Hi there, I wonder if there’s any update on that? I am also confused by the default behavior.

Seems it even automatically replaces all the following characters in any text you paste into TeXmacs (when it comes to longer paragraphs, I usually write in other text editors with better spelling/grammar check and formatting features and then paste into texmacs):

  • \u2018 , the opening curly single quotes (‘) are replaced by the backtick (`)
  • \u2019 , the closing curly single quotes (’) are replaced by the straight single quote (’)
  • the curly double quotes (“”) and backticks (`) are kept untouched and as is

However, if you type directly in texmacs:

It looks quite inconsistent and doesn’t make sense to me why the default setting is like this.

I am sorry and I have to admit that I’m not familiar with how the mailing list work and don’t know how to bring up a question, discussion, issue, or feature request to the developer team. Can someone please help me understand if that’s a bug, or an expected behavior? And if that’s not an intentional design decision, how can we make a bug report?

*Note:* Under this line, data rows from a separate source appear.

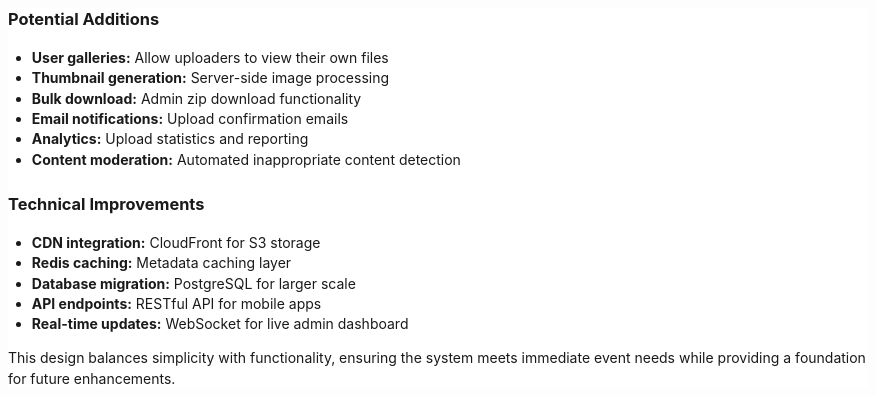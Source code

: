 ### Potential Additions
- **User galleries:** Allow uploaders to view their own files
- **Thumbnail generation:** Server-side image processing
- **Bulk download:** Admin zip download functionality
- **Email notifications:** Upload confirmation emails
- **Analytics:** Upload statistics and reporting
- **Content moderation:** Automated inappropriate content detection

### Technical Improvements
- **CDN integration:** CloudFront for S3 storage
- **Redis caching:** Metadata caching layer
- **Database migration:** PostgreSQL for larger scale
- **API endpoints:** RESTful API for mobile apps
- **Real-time updates:** WebSocket for live admin dashboard

This design balances simplicity with functionality, ensuring the system meets immediate event needs while providing a foundation for future enhancements.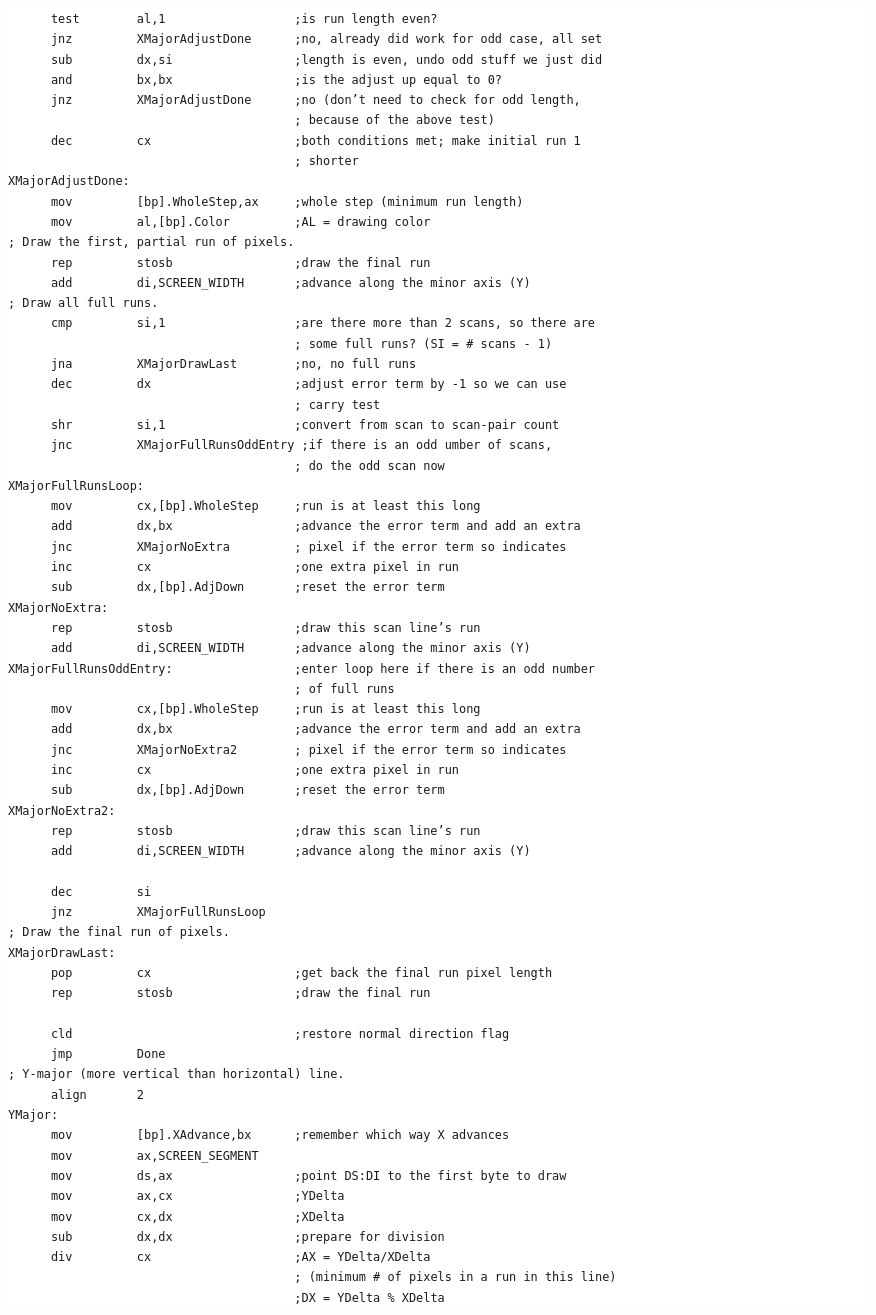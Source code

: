          test        al,1                  ;is run length even?
          jnz         XMajorAdjustDone      ;no, already did work for odd case, all set
          sub         dx,si                 ;length is even, undo odd stuff we just did
          and         bx,bx                 ;is the adjust up equal to 0?
          jnz         XMajorAdjustDone      ;no (don’t need to check for odd length,
                                            ; because of the above test)
          dec         cx                    ;both conditions met; make initial run 1
                                            ; shorter
    XMajorAdjustDone:
          mov         [bp].WholeStep,ax     ;whole step (minimum run length)
          mov         al,[bp].Color         ;AL = drawing color
    ; Draw the first, partial run of pixels.
          rep         stosb                 ;draw the final run
          add         di,SCREEN_WIDTH       ;advance along the minor axis (Y)
    ; Draw all full runs.
          cmp         si,1                  ;are there more than 2 scans, so there are
                                            ; some full runs? (SI = # scans - 1)
          jna         XMajorDrawLast        ;no, no full runs
          dec         dx                    ;adjust error term by -1 so we can use
                                            ; carry test
          shr         si,1                  ;convert from scan to scan-pair count
          jnc         XMajorFullRunsOddEntry ;if there is an odd umber of scans,
                                            ; do the odd scan now
    XMajorFullRunsLoop:
          mov         cx,[bp].WholeStep     ;run is at least this long
          add         dx,bx                 ;advance the error term and add an extra
          jnc         XMajorNoExtra         ; pixel if the error term so indicates
          inc         cx                    ;one extra pixel in run
          sub         dx,[bp].AdjDown       ;reset the error term
    XMajorNoExtra:
          rep         stosb                 ;draw this scan line’s run
          add         di,SCREEN_WIDTH       ;advance along the minor axis (Y)
    XMajorFullRunsOddEntry:                 ;enter loop here if there is an odd number
                                            ; of full runs
          mov         cx,[bp].WholeStep     ;run is at least this long
          add         dx,bx                 ;advance the error term and add an extra
          jnc         XMajorNoExtra2        ; pixel if the error term so indicates
          inc         cx                    ;one extra pixel in run
          sub         dx,[bp].AdjDown       ;reset the error term
    XMajorNoExtra2:
          rep         stosb                 ;draw this scan line’s run
          add         di,SCREEN_WIDTH       ;advance along the minor axis (Y)

          dec         si
          jnz         XMajorFullRunsLoop
    ; Draw the final run of pixels.
    XMajorDrawLast:
          pop         cx                    ;get back the final run pixel length
          rep         stosb                 ;draw the final run

          cld                               ;restore normal direction flag
          jmp         Done
    ; Y-major (more vertical than horizontal) line.
          align       2
    YMajor:
          mov         [bp].XAdvance,bx      ;remember which way X advances
          mov         ax,SCREEN_SEGMENT
          mov         ds,ax                 ;point DS:DI to the first byte to draw
          mov         ax,cx                 ;YDelta
          mov         cx,dx                 ;XDelta
          sub         dx,dx                 ;prepare for division
          div         cx                    ;AX = YDelta/XDelta
                                            ; (minimum # of pixels in a run in this line)
                                            ;DX = YDelta % XDelta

Thank you so much in advance.

— edit —

Sorry for disturbing…! I was trying to ask you how you made thing work but I just somehow managed to get it working. And I don’t know how I can cancel replying to you in this thread…

Just adding my notes here for someone else in need.

You can check the $TEXMACS_PATH on your device by: Open a TeXmacs editor > Menu > Insert > Session > Shell, and run echo $TEXMACS_PATH in the inserted shell. It is /Applications/TeXmacs.app/Contents/Resources/share/TeXmacs/langs/encoding/ on macOS for example.

In the $TEXMACS_PATH/langs/encoding/ folder, there are several scheme .scm files involved in the auto substitution of and in pasted texts.

  1. unicode-cork-oneway.scm
  • ("#2019" "'") ; right single quotation mark
  1. corktounicode.scm
  • ("#60" "#2018") ; typographic backquote
  1. utf8tolatex-onedir.scm
  • ("#2018" "`")
  • ("#2019" "'")

You can delete those lines or comment them out by adding a leading ; semicolon, and then restart TeXmacs. Now the curly single quotes and should be kept as is in pasted texts, and won’t be replaced by backtick ` and straight single quote '.